Newsday Knicks reporter Steve Popper discusses how Jalen Brunson is making history by becoming the first player with five games of 40 points and five rebounds in the playoffs. Credit: Newsday/William Perlman

Jalen Brunson has talked openly about his lack of interest in awards and accolades. He keeps his place decorated only with a handful of jerseys of teammates and friends and hands trophies and honors to his parents to keep in their home.

But he does collect something. Brunson will never say it, but doubt him, slight him, and he will store it in a vault.

It’s not visible. There are no clippings pasted on his walls. But they are there, piled neatly to form a chip on his shoulder.

And as the Knicks readied for their Eastern Conference semifinal series against the Indiana Pacers, there were obvious motivations.

Indiana coach Rick Carlisle was Brunson’s first NBA head coach in Dallas and held him in check for his first three seasons in the league more than any defender has since.

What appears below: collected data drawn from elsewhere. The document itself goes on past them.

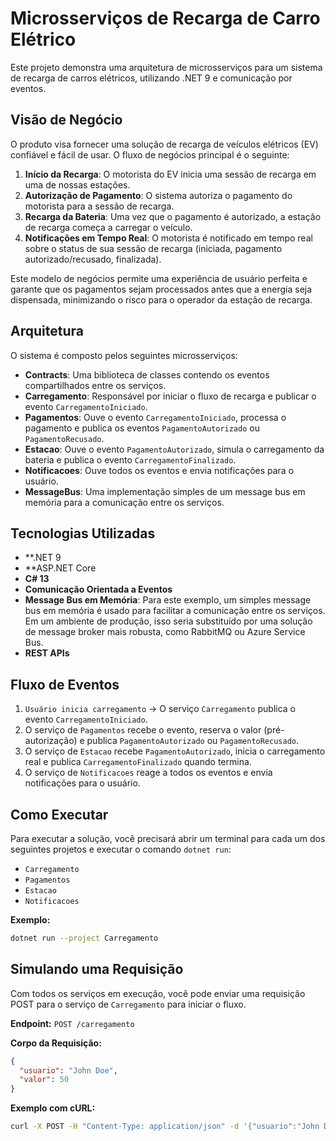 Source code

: 
# Microsserviços de Recarga de Carro Elétrico

Este projeto demonstra uma arquitetura de microsserviços para um sistema de recarga de carros elétricos, utilizando .NET 9 e comunicação por eventos.

## Visão de Negócio

O produto visa fornecer uma solução de recarga de veículos elétricos (EV) confiável e fácil de usar. O fluxo de negócios principal é o seguinte:

1.  **Início da Recarga**: O motorista do EV inicia uma sessão de recarga em uma de nossas estações.
2.  **Autorização de Pagamento**: O sistema autoriza o pagamento do motorista para a sessão de recarga.
3.  **Recarga da Bateria**: Uma vez que o pagamento é autorizado, a estação de recarga começa a carregar o veículo.
4.  **Notificações em Tempo Real**: O motorista é notificado em tempo real sobre o status de sua sessão de recarga (iniciada, pagamento autorizado/recusado, finalizada).

Este modelo de negócios permite uma experiência de usuário perfeita e garante que os pagamentos sejam processados antes que a energia seja dispensada, minimizando o risco para o operador da estação de recarga.

## Arquitetura

O sistema é composto pelos seguintes microsserviços:

- **Contracts**: Uma biblioteca de classes contendo os eventos compartilhados entre os serviços.
- **Carregamento**: Responsável por iniciar o fluxo de recarga e publicar o evento `CarregamentoIniciado`.
- **Pagamentos**: Ouve o evento `CarregamentoIniciado`, processa o pagamento e publica os eventos `PagamentoAutorizado` ou `PagamentoRecusado`.
- **Estacao**: Ouve o evento `PagamentoAutorizado`, simula o carregamento da bateria e publica o evento `CarregamentoFinalizado`.
- **Notificacoes**: Ouve todos os eventos e envia notificações para o usuário.
- **MessageBus**: Uma implementação simples de um message bus em memória para a comunicação entre os serviços.

## Tecnologias Utilizadas

- **.NET 9
- **ASP.NET Core
- **C# 13**
- **Comunicação Orientada a Eventos**
- **Message Bus em Memória**: Para este exemplo, um simples message bus em memória é usado para facilitar a comunicação entre os serviços. Em um ambiente de produção, isso seria substituído por uma solução de message broker mais robusta, como RabbitMQ ou Azure Service Bus.
- **REST APIs**

## Fluxo de Eventos

1.  `Usuário inicia carregamento` -> O serviço `Carregamento` publica o evento `CarregamentoIniciado`.
2.  O serviço de `Pagamentos` recebe o evento, reserva o valor (pré-autorização) e publica `PagamentoAutorizado` ou `PagamentoRecusado`.
3.  O serviço de `Estacao` recebe `PagamentoAutorizado`, inicia o carregamento real e publica `CarregamentoFinalizado` quando termina.
4.  O serviço de `Notificacoes` reage a todos os eventos e envia notificações para o usuário.

## Como Executar

Para executar a solução, você precisará abrir um terminal para cada um dos seguintes projetos e executar o comando `dotnet run`:

- `Carregamento`
- `Pagamentos`
- `Estacao`
- `Notificacoes`

**Exemplo:**

```bash
dotnet run --project Carregamento
```

## Simulando uma Requisição

Com todos os serviços em execução, você pode enviar uma requisição POST para o serviço de `Carregamento` para iniciar o fluxo.

**Endpoint:** `POST /carregamento`

**Corpo da Requisição:**

```json
{
  "usuario": "John Doe",
  "valor": 50
}
```

**Exemplo com cURL:**

```bash
curl -X POST -H "Content-Type: application/json" -d '{"usuario":"John Doe","valor":50}' http://localhost:5180/Carregamento
```
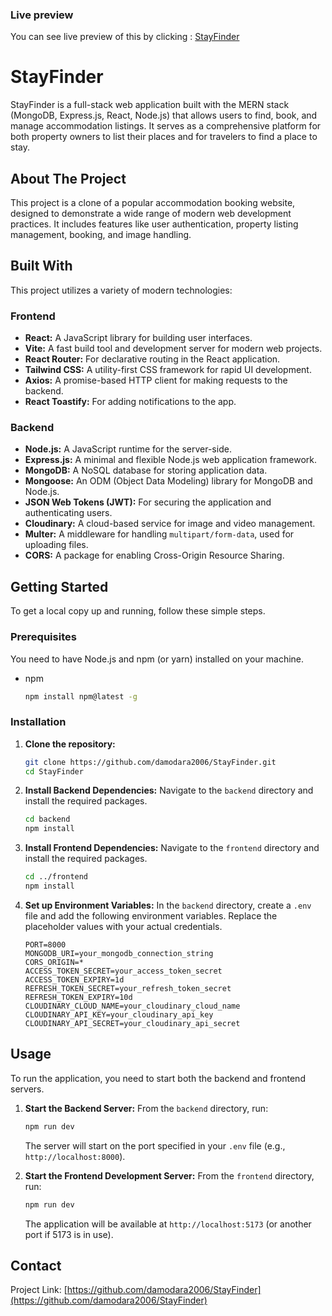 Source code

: ### Live preview
You can see live preview of this by clicking : [StayFinder](https://stayfinder-4zh4.onrender.com/)

# StayFinder

StayFinder is a full-stack web application built with the MERN stack (MongoDB, Express.js, React, Node.js) that allows users to find, book, and manage accommodation listings. It serves as a comprehensive platform for both property owners to list their places and for travelers to find a place to stay.

## About The Project

This project is a clone of a popular accommodation booking website, designed to demonstrate a wide range of modern web development practices. It includes features like user authentication, property listing management, booking, and image handling.

## Built With

This project utilizes a variety of modern technologies:

### Frontend
*   **React:** A JavaScript library for building user interfaces.
*   **Vite:** A fast build tool and development server for modern web projects.
*   **React Router:** For declarative routing in the React application.
*   **Tailwind CSS:** A utility-first CSS framework for rapid UI development.
*   **Axios:** A promise-based HTTP client for making requests to the backend.
*   **React Toastify:** For adding notifications to the app.


### Backend
*   **Node.js:** A JavaScript runtime for the server-side.
*   **Express.js:** A minimal and flexible Node.js web application framework.
*   **MongoDB:** A NoSQL database for storing application data.
*   **Mongoose:** An ODM (Object Data Modeling) library for MongoDB and Node.js.
*   **JSON Web Tokens (JWT):** For securing the application and authenticating users.
*   **Cloudinary:** A cloud-based service for image and video management.
*   **Multer:** A middleware for handling `multipart/form-data`, used for uploading files.
*   **CORS:** A package for enabling Cross-Origin Resource Sharing.

## Getting Started

To get a local copy up and running, follow these simple steps.

### Prerequisites

You need to have Node.js and npm (or yarn) installed on your machine.
*   npm
    ```sh
    npm install npm@latest -g
    ```

### Installation

1.  **Clone the repository:**
    ```sh
    git clone https://github.com/damodara2006/StayFinder.git
    cd StayFinder
    ```

2.  **Install Backend Dependencies:**
    Navigate to the `backend` directory and install the required packages.
    ```sh
    cd backend
    npm install
    ```

3.  **Install Frontend Dependencies:**
    Navigate to the `frontend` directory and install the required packages.
    ```sh
    cd ../frontend
    npm install
    ```

4.  **Set up Environment Variables:**
    In the `backend` directory, create a `.env` file and add the following environment variables. Replace the placeholder values with your actual credentials.
    ```
    PORT=8000
    MONGODB_URI=your_mongodb_connection_string
    CORS_ORIGIN=*
    ACCESS_TOKEN_SECRET=your_access_token_secret
    ACCESS_TOKEN_EXPIRY=1d
    REFRESH_TOKEN_SECRET=your_refresh_token_secret
    REFRESH_TOKEN_EXPIRY=10d
    CLOUDINARY_CLOUD_NAME=your_cloudinary_cloud_name
    CLOUDINARY_API_KEY=your_cloudinary_api_key
    CLOUDINARY_API_SECRET=your_cloudinary_api_secret
    ```

## Usage

To run the application, you need to start both the backend and frontend servers.

1.  **Start the Backend Server:**
    From the `backend` directory, run:
    ```sh
    npm run dev
    ```
    The server will start on the port specified in your `.env` file (e.g., `http://localhost:8000`).

2.  **Start the Frontend Development Server:**
    From the `frontend` directory, run:
    ```sh
    npm run dev
    ```
    The application will be available at `http://localhost:5173` (or another port if 5173 is in use).

## Contact

Project Link: [https://github.com/damodara2006/StayFinder](https://github.com/damodara2006/StayFinder)
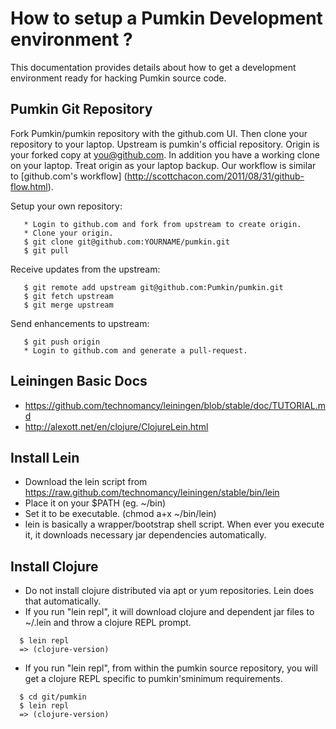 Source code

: # How to setup a Pumkin Development environment ?
This documentation provides details about how to get a development
environment ready for hacking Pumkin source code.

## Pumkin Git Repository
Fork Pumkin/pumkin repository with the github.com UI. Then clone your
repository to your laptop. Upstream is pumkin's official
repository. Origin is your forked copy at you@github.com. In addition
you have a working clone on your laptop. Treat origin as your laptop
backup. Our workflow is similar to [github.com's workflow]
(http://scottchacon.com/2011/08/31/github-flow.html).

Setup your own repository:
```
   * Login to github.com and fork from upstream to create origin.
   * Clone your origin.
   $ git clone git@github.com:YOURNAME/pumkin.git
   $ git pull
```

Receive updates from the upstream:
```
   $ git remote add upstream git@github.com:Pumkin/pumkin.git
   $ git fetch upstream
   $ git merge upstream
```

Send enhancements to upstream:
```
   $ git push origin
   * Login to github.com and generate a pull-request.
```
## Leiningen Basic Docs
* https://github.com/technomancy/leiningen/blob/stable/doc/TUTORIAL.md
* http://alexott.net/en/clojure/ClojureLein.html

## Install Lein
* Download the lein script from https://raw.github.com/technomancy/leiningen/stable/bin/lein
* Place it on your $PATH (eg. ~/bin)
* Set it to be executable. (chmod a+x ~/bin/lein)
* lein is basically a wrapper/bootstrap shell script. When ever you execute
  it, it downloads necessary jar dependencies automatically.

## Install Clojure
* Do not install clojure distributed via apt or yum repositories. Lein does that
  automatically.
* If you run "lein repl", it will download clojure and dependent jar files to
  ~/.lein and throw a clojure REPL prompt.
```
  $ lein repl
  => (clojure-version)
```
* If you run "lein repl", from within the pumkin source repository, you will
  get a clojure REPL specific to pumkin'sminimum requirements.
```
  $ cd git/pumkin
  $ lein repl
  => (clojure-version)
```
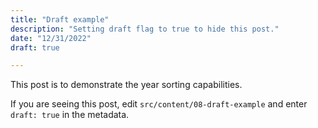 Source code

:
 ```yaml
---
title: "Draft example"
description: "Setting draft flag to true to hide this post."
date: "12/31/2022"
draft: true

---
```


This post is to demonstrate the year sorting capabilities.

If you are seeing this post, edit `src/content/08-draft-example` and enter `draft: true` in the metadata.

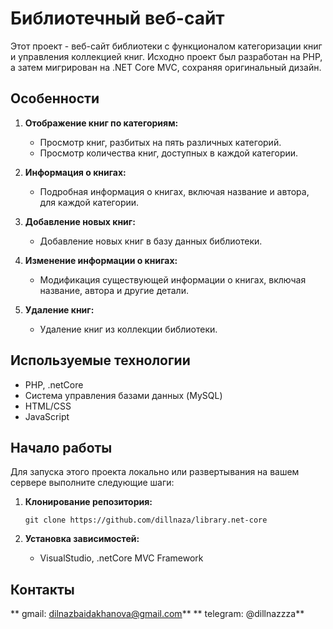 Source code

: # Библиотечный веб-сайт

Этот проект - веб-сайт библиотеки с функционалом категоризации книг и управления коллекцией книг. Исходно проект был разработан на PHP, а затем мигрирован на .NET Core MVC, сохраняя оригинальный дизайн.

## Особенности

1. **Отображение книг по категориям:**
   - Просмотр книг, разбитых на пять различных категорий.
   - Просмотр количества книг, доступных в каждой категории.

2. **Информация о книгах:**
   - Подробная информация о книгах, включая название и автора, для каждой категории.

3. **Добавление новых книг:**
   - Добавление новых книг в базу данных библиотеки.

4. **Изменение информации о книгах:**
   - Модификация существующей информации о книгах, включая название, автора и другие детали.

5. **Удаление книг:**
   - Удаление книг из коллекции библиотеки.

## Используемые технологии

- PHP, .netCore
- Система управления базами данных (MySQL)
- HTML/CSS
- JavaScript

## Начало работы

Для запуска этого проекта локально или развертывания на вашем сервере выполните следующие шаги:

1. **Клонирование репозитория:**
   ```
   git clone https://github.com/dillnaza/library.net-core
   ```

2. **Установка зависимостей:**
   - VisualStudio, .netCore MVC Framework

## Контакты

** gmail: dilnazbaidakhanova@gmail.com**
** telegram: @dillnazzza**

Tyrese Haliburton became a friend when he and Brunson played together on Team USA last summer, but Haliburton got a spot on the team headed to the Paris Olympics this summer and Brunson did not.

Brunson will never admit it, but you can be sure that somewhere in his mind, those slights are adding up.

“That is a good question,” Brunson said. “In all honesty, I said this last time, you’re in the playoffs now, there is no extra motivation. It is what it is. The past is the past. Rick welcomed me into the league and helped me become the player [I am today] and helped me grow from Day 1. Coaches got to make decisions that better suit their teams. Whatever happened happened, and we’re moving forward from there.”

Brunson averaged 35.5 points and 9.0 assists in the first round to lift the Knicks past Philadelphia.

Haliburton, who was as good as anyone in the NBA before suffering a hamstring strain in January, averaged 16.0 points and 9.3 assists in the Pacers’ six-game win over the Milwaukee Bucks in the first round.

“Great player,” Brunson said. “We met a couple of times, but we didn’t really become friends until last summer. Great guy, great family. He became one of my friends obviously through the experience last summer, and I have all the respect in the world for him and the way he plays the game. He goes out there and plays the right way and does what he needs to do.”

As always, the proper words are spoken by Brunson. But you know that until he retires, those chips and slights will be placed in a spot where he can feed off them.

Does he need them? No. Will he use them? Yes.

“He’s someone that playoff time, when the ball tips, he has nothing to say to [Carlisle],” Josh Hart said. “Once the series is over, [he’s] going to go back to having a great relationship. I know however many games this next series is, he views [Carlisle] as an enemy.”

Brunson not only has established himself as an MVP candidate this season but has continued to build his postseason reputation.

It’s one that began in Dallas after Carlisle departed and gave way to Jason Kidd as the Mavericks’ coach. Last season with the Knicks, Brunson exploded in the second round against Miami before committing a turnover in the final moments of Game 6, a play that still replays in his mind.

After struggling with his shooting through the first two games of the first round, he found his footing, putting up historic scoring numbers in the final four games — 41.8 points and 10.3 assists per game.

It may surprise Carlisle and it may fray some nerves for Grant Hill, who put together the U.S. Olympic team, but it didn’t surprise Knicks coach Tom Thibodeau.

“I was pretty confident because I watched him grow up,” Thibodeau said. “And so, just watching him in the gym — you don’t know initially. He’s a young kid. But the way he grew up in a gym with pros, the questions he would ask and the way that his father [Rick, a Knicks assistant] would work him out, you saw each step how much he was growing.

“When he got to high school, you’re like, this guy has a chance to be pretty good.

“And then you add to that his experience with USA Basketball in high school and then, of course, college. And the thing is, it’s like, every year he’s gotten better. And that’s a testament to him and his work ethic. But you saw just the way he shot the ball, and I think the shooting probably gets overlooked. He put a lot of work into it. But it doesn’t surprise me.”